### Action item
Where the data below begins, start duplicating lines exactly, and finish with the line containing "總結來說，塞舌爾的手機卡是完"; add nothing else. Leave the pictures out.

### Saved entries
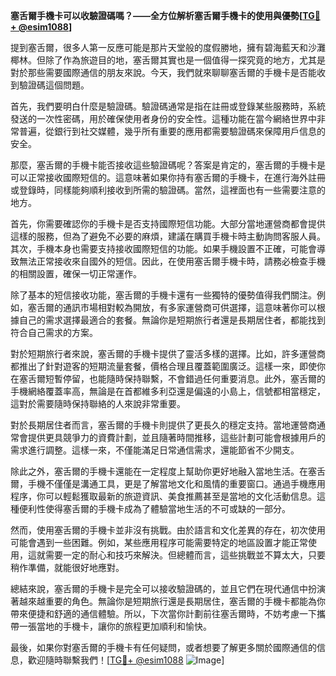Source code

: **塞舌爾手機卡可以收驗證碼嗎？——全方位解析塞舌爾手機卡的使用與優勢[[TG💪+ @esim1088](https://t.me/s/esim1088)]**

提到塞舌爾，很多人第一反應可能是那片天堂般的度假勝地，擁有碧海藍天和沙灘椰林。但除了作為旅遊目的地，塞舌爾其實也是一個值得一探究竟的地方，尤其是對於那些需要國際通信的朋友來說。今天，我們就來聊聊塞舌爾的手機卡是否能收到驗證碼這個問題。

首先，我們要明白什麼是驗證碼。驗證碼通常是指在註冊或登錄某些服務時，系統發送的一次性密碼，用於確保使用者身份的安全性。這種功能在當今網絡世界中非常普遍，從銀行到社交媒體，幾乎所有重要的應用都需要驗證碼來保障用戶信息的安全。

那麼，塞舌爾的手機卡能否接收這些驗證碼呢？答案是肯定的，塞舌爾的手機卡是可以正常接收國際短信的。這意味著如果你持有塞舌爾的手機卡，在進行海外註冊或登錄時，同樣能夠順利接收到所需的驗證碼。當然，這裡面也有一些需要注意的地方。

首先，你需要確認你的手機卡是否支持國際短信功能。大部分當地運營商都會提供這樣的服務，但為了避免不必要的麻煩，建議在購買手機卡時主動詢問客服人員。其次，手機本身也需要支持接收國際短信的功能。如果手機設置不正確，可能會導致無法正常接收來自國外的短信。因此，在使用塞舌爾手機卡時，請務必檢查手機的相關設置，確保一切正常運作。

除了基本的短信接收功能，塞舌爾的手機卡還有一些獨特的優勢值得我們關注。例如，塞舌爾的通訊市場相對較為開放，有多家運營商可供選擇，這意味著你可以根據自己的需求選擇最適合的套餐。無論你是短期旅行者還是長期居住者，都能找到符合自己需求的方案。

對於短期旅行者來說，塞舌爾的手機卡提供了靈活多樣的選擇。比如，許多運營商都推出了針對遊客的短期流量套餐，價格合理且覆蓋範圍廣泛。這樣一來，即使你在塞舌爾短暫停留，也能隨時保持聯繫，不會錯過任何重要消息。此外，塞舌爾的手機網絡覆蓋率高，無論是在首都維多利亞還是偏遠的小島上，信號都相當穩定，這對於需要隨時保持聯絡的人來說非常重要。

對於長期居住者而言，塞舌爾的手機卡則提供了更長久的穩定支持。當地運營商通常會提供更具競爭力的資費計劃，並且隨著時間推移，這些計劃可能會根據用戶的需求進行調整。這樣一來，不僅能滿足日常通信需求，還能節省不少開支。

除此之外，塞舌爾的手機卡還能在一定程度上幫助你更好地融入當地生活。在塞舌爾，手機不僅僅是溝通工具，更是了解當地文化和風情的重要窗口。通過手機應用程序，你可以輕鬆獲取最新的旅遊資訊、美食推薦甚至是當地的文化活動信息。這種便利性使得塞舌爾的手機卡成為了體驗當地生活的不可或缺的一部分。

然而，使用塞舌爾的手機卡並非沒有挑戰。由於語言和文化差異的存在，初次使用可能會遇到一些困難。例如，某些應用程序可能需要特定的地區設置才能正常使用，這就需要一定的耐心和技巧來解決。但總體而言，這些挑戰並不算太大，只要稍作準備，就能很好地應對。

總結來說，塞舌爾的手機卡是完全可以接收驗證碼的，並且它們在現代通信中扮演著越來越重要的角色。無論你是短期旅行還是長期居住，塞舌爾的手機卡都能為你帶來便捷和舒適的通信體驗。所以，下次當你計劃前往塞舌爾時，不妨考慮一下攜帶一張當地的手機卡，讓你的旅程更加順利和愉快。

最後，如果你對塞舌爾的手機卡有任何疑問，或者想要了解更多關於國際通信的信息，歡迎隨時聯繫我們！[[TG💪+ @esim1088](https://t.me/s/esim1088) ![Image](https://i.postimg.cc/4NQfJmqS/Snipaste-2025-05-13-00-14-12.png)]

### Solution to this problem
Source code

: **塞舌爾手機卡可以收驗證碼嗎？——全方位解析塞舌爾手機卡的使用與優勢[[TG💪+ @esim1088](https://t.me/s/esim1088)]**

提到塞舌爾，很多人第一反應可能是那片天堂般的度假勝地，擁有碧海藍天和沙灘椰林。但除了作為旅遊目的地，塞舌爾其實也是一個值得一探究竟的地方，尤其是對於那些需要國際通信的朋友來說。今天，我們就來聊聊塞舌爾的手機卡是否能收到驗證碼這個問題。

首先，我們要明白什麼是驗證碼。驗證碼通常是指在註冊或登錄某些服務時，系統發送的一次性密碼，用於確保使用者身份的安全性。這種功能在當今網絡世界中非常普遍，從銀行到社交媒體，幾乎所有重要的應用都需要驗證碼來保障用戶信息的安全。

那麼，塞舌爾的手機卡能否接收這些驗證碼呢？答案是肯定的，塞舌爾的手機卡是可以正常接收國際短信的。這意味著如果你持有塞舌爾的手機卡，在進行海外註冊或登錄時，同樣能夠順利接收到所需的驗證碼。當然，這裡面也有一些需要注意的地方。

首先，你需要確認你的手機卡是否支持國際短信功能。大部分當地運營商都會提供這樣的服務，但為了避免不必要的麻煩，建議在購買手機卡時主動詢問客服人員。其次，手機本身也需要支持接收國際短信的功能。如果手機設置不正確，可能會導致無法正常接收來自國外的短信。因此，在使用塞舌爾手機卡時，請務必檢查手機的相關設置，確保一切正常運作。

除了基本的短信接收功能，塞舌爾的手機卡還有一些獨特的優勢值得我們關注。例如，塞舌爾的通訊市場相對較為開放，有多家運營商可供選擇，這意味著你可以根據自己的需求選擇最適合的套餐。無論你是短期旅行者還是長期居住者，都能找到符合自己需求的方案。

對於短期旅行者來說，塞舌爾的手機卡提供了靈活多樣的選擇。比如，許多運營商都推出了針對遊客的短期流量套餐，價格合理且覆蓋範圍廣泛。這樣一來，即使你在塞舌爾短暫停留，也能隨時保持聯繫，不會錯過任何重要消息。此外，塞舌爾的手機網絡覆蓋率高，無論是在首都維多利亞還是偏遠的小島上，信號都相當穩定，這對於需要隨時保持聯絡的人來說非常重要。

對於長期居住者而言，塞舌爾的手機卡則提供了更長久的穩定支持。當地運營商通常會提供更具競爭力的資費計劃，並且隨著時間推移，這些計劃可能會根據用戶的需求進行調整。這樣一來，不僅能滿足日常通信需求，還能節省不少開支。

除此之外，塞舌爾的手機卡還能在一定程度上幫助你更好地融入當地生活。在塞舌爾，手機不僅僅是溝通工具，更是了解當地文化和風情的重要窗口。通過手機應用程序，你可以輕鬆獲取最新的旅遊資訊、美食推薦甚至是當地的文化活動信息。這種便利性使得塞舌爾的手機卡成為了體驗當地生活的不可或缺的一部分。

然而，使用塞舌爾的手機卡並非沒有挑戰。由於語言和文化差異的存在，初次使用可能會遇到一些困難。例如，某些應用程序可能需要特定的地區設置才能正常使用，這就需要一定的耐心和技巧來解決。但總體而言，這些挑戰並不算太大，只要稍作準備，就能很好地應對。

總結來說，塞舌爾的手機卡是完全可以接收驗證碼的，並且它們在現代通信中扮演著越來越重要的角色。無論你是短期旅行還是長期居住，塞舌爾的手機卡都能為你帶來便捷和舒適的通信體驗。所以，下次當你計劃前往塞舌爾時，不妨考慮一下攜帶一張當地的手機卡，讓你的旅程更加順利和愉快。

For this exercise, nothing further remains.